A tak się staram i ciągle tworzę
produkt z emocji całkiem wyprany,
więc zamiast lepiej - ze mną jest
gorzej,
ganiony jestem, postponowany.
Za to, że dzieło nudne, banalne
dla dyletantów i chałturników,
choć przekazuję myśli genialne,
nic nie dociera, żadnych wyników!
I co mam czynić - panie doktorze,
wciąż praktykuję, a czas jak rzeka...
Gryzmoły wzięły z mózgami rozejm,
a na mnie Nobel w przyszłości czeka!
Niech pan poradzi, da mi receptę,
ego pęcznieje mi jak balonik...
Pan to jest człowiek z dobrym konceptem
- wystarczy, żebym zmienił pseudonim!?
Komentarze (98)
Wiersz napisany lekko i z duża fantazją. Zaskakuje też
puenta.
Podoba mi się bardzo. Miłych i Spokojnych Świąt życzę
Zmienić pseudonim i adres
wszystko...
najlepiej babę zrobić
z chłopiska, bo widać
jak seksem tryska.
Pozdrawiam serdecznie
Ty to potrafisz trafić w samo sedno.Pozdrawiam.
Świetny, uśmiechnął :)
Pozdrawiam
Ha, ha, świetna farsa, malanio, doskonała!

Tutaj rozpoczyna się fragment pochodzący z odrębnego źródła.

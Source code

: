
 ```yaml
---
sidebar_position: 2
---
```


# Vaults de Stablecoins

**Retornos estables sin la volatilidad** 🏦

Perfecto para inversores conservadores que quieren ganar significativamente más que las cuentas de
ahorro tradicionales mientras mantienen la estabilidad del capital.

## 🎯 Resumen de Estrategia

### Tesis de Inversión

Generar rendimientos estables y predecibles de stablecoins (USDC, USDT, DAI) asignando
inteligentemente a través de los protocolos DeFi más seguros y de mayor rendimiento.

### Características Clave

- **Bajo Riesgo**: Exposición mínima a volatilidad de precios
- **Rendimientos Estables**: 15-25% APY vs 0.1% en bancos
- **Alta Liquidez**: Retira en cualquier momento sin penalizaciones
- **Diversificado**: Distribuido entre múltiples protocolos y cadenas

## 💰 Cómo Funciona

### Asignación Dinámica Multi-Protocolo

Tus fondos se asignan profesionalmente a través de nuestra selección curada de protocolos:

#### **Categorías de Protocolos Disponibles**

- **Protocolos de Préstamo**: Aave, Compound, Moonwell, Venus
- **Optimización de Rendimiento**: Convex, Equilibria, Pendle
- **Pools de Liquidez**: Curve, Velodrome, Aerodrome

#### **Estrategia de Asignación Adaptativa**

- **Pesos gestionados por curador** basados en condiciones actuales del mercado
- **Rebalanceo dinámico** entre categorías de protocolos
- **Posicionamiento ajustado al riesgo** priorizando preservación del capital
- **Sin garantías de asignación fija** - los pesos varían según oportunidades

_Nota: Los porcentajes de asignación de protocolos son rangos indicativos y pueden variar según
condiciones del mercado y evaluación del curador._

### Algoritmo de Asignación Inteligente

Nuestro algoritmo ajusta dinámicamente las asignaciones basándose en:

Całe
szczęście,że wróciła:)))
:)))) Świetnie, malanio, jak zwykle...
Miłego :)
a może?
A może potrzebna mu baba?:)
Buziaki, Siostrolla:)
To masz, jak ja:))))
Pozdrawiam Jurku:)))
Malania, ty się nie gniewaj, ale bardziej rozbawił
mnie komentarz Arcia niż twój wiersz.
To znaczy, nie chcę popełnić Faux pas, bo twój wiersz
jest superancki, ale życie wciąż nam podsuwa nowe
dowcipy.
Chyba jednak popełniłem faux pas.
Twój świetny wiersz wywołał u mnie salwę śmiechu ale
przy komentarzu Arcia zakrztusiłem się i omal nie
udusiłem ze śmiechu.
Tak że wybacz mi ale wygrał z twoim wierszem, bo życie
sobię cenię.
Pozdrawiam bardzo serdecznie.
Jurek
Pięknie, bardzo przyjemnie się czyta, pozdrawiam ;)
:-) :-) :-) , super malanio. Pozdrawiam serdecznie
:))))))))))))
na chłopski rozum wystarczy, ale tylko na chłopski:)
jak zwykle - z polotem i dowcipem, malanio:)
pozdrawiam
Świetna farsa:) Pozdrawiam.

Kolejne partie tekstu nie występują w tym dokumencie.